→ **WHAT THE TASK REQUIRES**
Select, from the data, each line where "widehat" occurs.

--- DATA PROVIDED ---

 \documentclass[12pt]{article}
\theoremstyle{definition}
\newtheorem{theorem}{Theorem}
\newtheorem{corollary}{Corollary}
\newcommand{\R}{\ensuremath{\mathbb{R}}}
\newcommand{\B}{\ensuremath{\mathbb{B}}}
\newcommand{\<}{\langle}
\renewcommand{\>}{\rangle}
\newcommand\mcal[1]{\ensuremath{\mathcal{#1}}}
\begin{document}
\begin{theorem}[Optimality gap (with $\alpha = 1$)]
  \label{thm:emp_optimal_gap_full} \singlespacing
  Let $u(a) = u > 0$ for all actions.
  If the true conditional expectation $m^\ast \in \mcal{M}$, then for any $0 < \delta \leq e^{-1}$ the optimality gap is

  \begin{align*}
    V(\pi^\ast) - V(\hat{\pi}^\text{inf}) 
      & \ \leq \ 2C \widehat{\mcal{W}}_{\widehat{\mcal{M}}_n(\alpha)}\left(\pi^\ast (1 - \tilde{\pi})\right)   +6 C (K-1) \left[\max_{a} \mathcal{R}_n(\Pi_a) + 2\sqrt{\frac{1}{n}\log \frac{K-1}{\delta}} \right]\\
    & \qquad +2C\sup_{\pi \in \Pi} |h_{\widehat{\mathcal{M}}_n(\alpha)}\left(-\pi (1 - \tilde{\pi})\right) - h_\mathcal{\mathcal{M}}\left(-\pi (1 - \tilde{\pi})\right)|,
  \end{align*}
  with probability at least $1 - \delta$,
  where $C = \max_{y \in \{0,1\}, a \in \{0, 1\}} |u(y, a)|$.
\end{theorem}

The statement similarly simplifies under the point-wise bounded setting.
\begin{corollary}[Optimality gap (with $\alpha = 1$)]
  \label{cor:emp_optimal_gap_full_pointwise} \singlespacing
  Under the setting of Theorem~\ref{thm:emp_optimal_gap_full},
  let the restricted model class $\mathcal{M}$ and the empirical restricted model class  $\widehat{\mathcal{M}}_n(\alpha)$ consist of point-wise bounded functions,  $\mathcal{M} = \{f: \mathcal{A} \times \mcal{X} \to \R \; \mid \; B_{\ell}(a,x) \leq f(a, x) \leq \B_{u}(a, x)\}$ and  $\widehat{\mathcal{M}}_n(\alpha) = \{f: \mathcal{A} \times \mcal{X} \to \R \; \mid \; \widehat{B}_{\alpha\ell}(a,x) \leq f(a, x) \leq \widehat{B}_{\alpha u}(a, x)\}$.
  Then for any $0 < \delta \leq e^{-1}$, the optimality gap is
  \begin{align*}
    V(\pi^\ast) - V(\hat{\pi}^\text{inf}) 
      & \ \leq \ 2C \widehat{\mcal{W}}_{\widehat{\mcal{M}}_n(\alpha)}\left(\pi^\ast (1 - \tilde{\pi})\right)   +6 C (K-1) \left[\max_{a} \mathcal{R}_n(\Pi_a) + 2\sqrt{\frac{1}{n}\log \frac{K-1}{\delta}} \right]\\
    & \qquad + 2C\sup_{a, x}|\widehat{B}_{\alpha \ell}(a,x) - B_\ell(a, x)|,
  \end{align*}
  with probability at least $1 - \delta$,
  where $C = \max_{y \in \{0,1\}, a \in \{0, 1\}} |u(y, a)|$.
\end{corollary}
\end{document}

---

→ **SOLUTION TO THE EXERCISE**
      & \ \leq \ 2C \widehat{\mcal{W}}_{\widehat{\mcal{M}}_n(\alpha)}\left(\pi^\ast (1 - \tilde{\pi})\right)   +6 C (K-1) \left[\max_{a} \mathcal{R}_n(\Pi_a) + 2\sqrt{\frac{1}{n}\log \frac{K-1}{\delta}} \right]\\
    & \qquad +2C\sup_{\pi \in \Pi} |h_{\widehat{\mathcal{M}}_n(\alpha)}\left(-\pi (1 - \tilde{\pi})\right) - h_\mathcal{\mathcal{M}}\left(-\pi (1 - \tilde{\pi})\right)|,
  let the restricted model class $\mathcal{M}$ and the empirical restricted model class  $\widehat{\mathcal{M}}_n(\alpha)$ consist of point-wise bounded functions,  $\mathcal{M} = \{f: \mathcal{A} \times \mcal{X} \to \R \; \mid \; B_{\ell}(a,x) \leq f(a, x) \leq \B_{u}(a, x)\}$ and  $\widehat{\mathcal{M}}_n(\alpha) = \{f: \mathcal{A} \times \mcal{X} \to \R \; \mid \; \widehat{B}_{\alpha\ell}(a,x) \leq f(a, x) \leq \widehat{B}_{\alpha u}(a, x)\}$.
      & \ \leq \ 2C \widehat{\mcal{W}}_{\widehat{\mcal{M}}_n(\alpha)}\left(\pi^\ast (1 - \tilde{\pi})\right)   +6 C (K-1) \left[\max_{a} \mathcal{R}_n(\Pi_a) + 2\sqrt{\frac{1}{n}\log \frac{K-1}{\delta}} \right]\\
    & \qquad + 2C\sup_{a, x}|\widehat{B}_{\alpha \ell}(a,x) - B_\ell(a, x)|,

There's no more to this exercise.